粉を混ぜて、形を作って、オーブンで焼くと"パンビーナ"が出てくる「ふわもち Wow! パンビーナ」(タカラトミー)や、外側はもっちり、中はふんわりの絶品おにぎりが誰でも簡単に作れる「究極のおにぎり」(タカラトミーアーツ)、デジタルの世界から飛び出してきたペットに本当に触れることができる新感覚デジタルペット育成トイ「とびだせ!きゅーびっつ」(タカラトミー)、そして自動車のエンジン音が母親の胎内音に近く、赤ちゃんを安心させるという検証から生まれたクルマ型のぬいぐるみ「赤ちゃんスマイル Honda SOUND SITTER」(タカラトミーアーツ)などは、いずれもユニークなアイデアや着眼点から生まれた今までになかったアイテムとなっている。

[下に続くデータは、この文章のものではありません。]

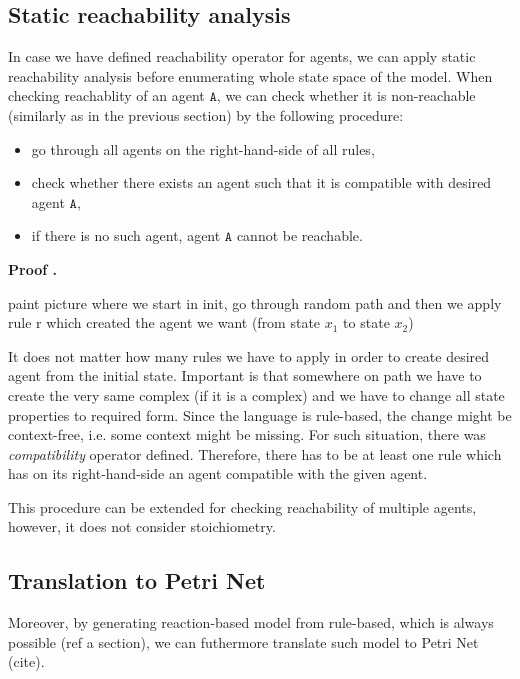 \documentclass[12pt]{fithesis2}
\newcounter{counter}[section]
\renewcommand{\thecounter}{\thesection.\arabic{counter}}
\newenvironment{proof}{\medskip\refstepcounter{counter}\textbf{Proof \thecounter}\par\nopagebreak\noindent}{\medskip}
\begin{document}
\subsection{Static reachability analysis}

In case we have defined reachability operator for agents, we can apply static reachability analysis before enumerating whole state space of the model. When checking reachablity of an agent $\mathtt{A}$, we can check whether it is non-reachable (similarly as in the previous section) by the following procedure:

\begin{itemize}
\item go through all agents on the right-hand-side of all rules,
\item check whether there exists an agent such that it is compatible with desired agent $\mathtt{A}$,
\item if there is no such agent, agent $\mathtt{A}$ cannot be reachable.
\end{itemize}

\begin{proof}
{paint picture where we start in init, go through random path and then we apply rule r which created the agent we want (from state $x_1$ to state $x_2$)

It does not matter how many rules we have to apply in order to create desired agent from the initial state. Important is that somewhere on path we have to create the very same complex (if it is a complex) and we have to change all state properties to required form. Since the language is rule-based, the change might be context-free, i.e. some context might be missing. For such situation, there was \emph{compatibility} operator defined. Therefore, there has to be at least one rule which has on its right-hand-side an agent compatible with the given agent.}
\end{proof}

This procedure can be extended for checking reachability of multiple agents, however, it does not consider stoichiometry.

\subsection{Translation to Petri Net}

Moreover, by generating reaction-based model from rule-based, which is always possible (ref a section), we can futhermore translate such model to Petri Net (cite).
\end{document}
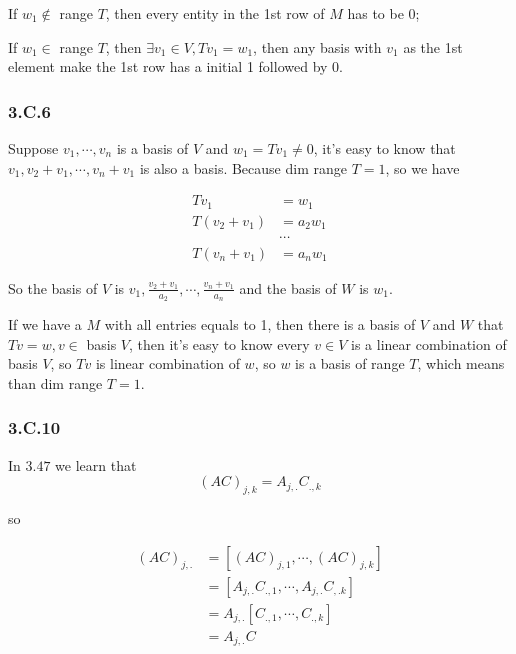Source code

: If $w_{1} \notin $ range $T$, then every entity in the 1st row of $M$ has to be 0; 

If $w_{1} \in $ range $T$, then $\exists v_{1} \in V, Tv_{1} = w_{1}$, then any basis with $v_{1}$ as the 1st element make the 1st row has a initial 1 followed by 0.

\subsubsection*{3.C.6}

Suppose $v_{1}, \cdots, v_{n}$ is a basis of $V$ and $w_{1} = Tv_{1} \neq 0$, it's easy to know that $v_{1}, v_{2} + v_{1}, \cdots, v_{n}+v_{1}$ is also a basis. Because dim range $T = 1$, so we have

\begin{equation*}
    \begin{split}
    Tv_{1} & = w_{1} \\
    T(v_{2} + v_{1}) & = a_{2}w_{1} \\
    & \cdots \\
    T(v_{n} + v_{1}) & = a_{n}w_{1}
\end{split}
\end{equation*}

So the basis of $V$ is $v_{1},  \frac{v_{2} + v_{1}}{a_{2}}, \cdots, \frac{v_{n}+v_{1}}{a_{n}}$ and the basis of $W$ is $w_{1}$.


If we have a $M$ with all entries equals to 1, then there is a basis of $V$ and $W$ that $Tv = w, v\in$ basis $V$, then it's easy to know every $v\in V$ is a linear combination of basis $V$, so $Tv$ is linear combination of $w$, so $w$ is a basis of range $T$, which means than dim range $T = 1$.

\subsubsection*{3.C.10}

In $3.47$ we learn that
\[(AC)_{j,k} = A_{j,.}C_{.,k}\]

so 

\begin{equation*}
    \begin{split}
    (AC)_{j,.} &= [(AC)_{j,1}, \cdots, (AC)_{j,k}] \\
    &= [A_{j,.}C_{.,1}, \cdots, A_{j,.}C_{,.k}] \\
    &= A_{j,.}[C_{.,1}, \cdots, C_{.,k}] \\
    &= A_{j,.}C
\end{split}
\end{equation*}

また、今年の話題商品では、初代が1999年に発売され、世界80以上の国と地域で累計5億2000万個以上を出荷しているベイブレードの第4世代となる「BEYBLADE X」(タカラトミー)も登場。
すでに人気は右肩上がりで、今年のクリスマスから来年にかけ世界的なブームを狙っている。BEYBLADE X「BX-07 スタートダッシュセット」は、注目の新シリーズの目玉でもある超加速ギミック「X(エクストリーム)ダッシュ」がすぐに体感できる。

■最強のおもちゃは「定番ブランド」
おもちゃ業界でもっとも売上貢献度が高いのは「アンパンマン」「トミカ」「プラレール」「シルバニアファミリー」「リカちゃん」「仮面ライダー」などの定番ブランド。消費者投票の結果を見ても、調査会社GfK調べによる直近の金額ベースでの売り上げでも、非常にランクが高い状態で、定番ブランドの強さは際立っているという。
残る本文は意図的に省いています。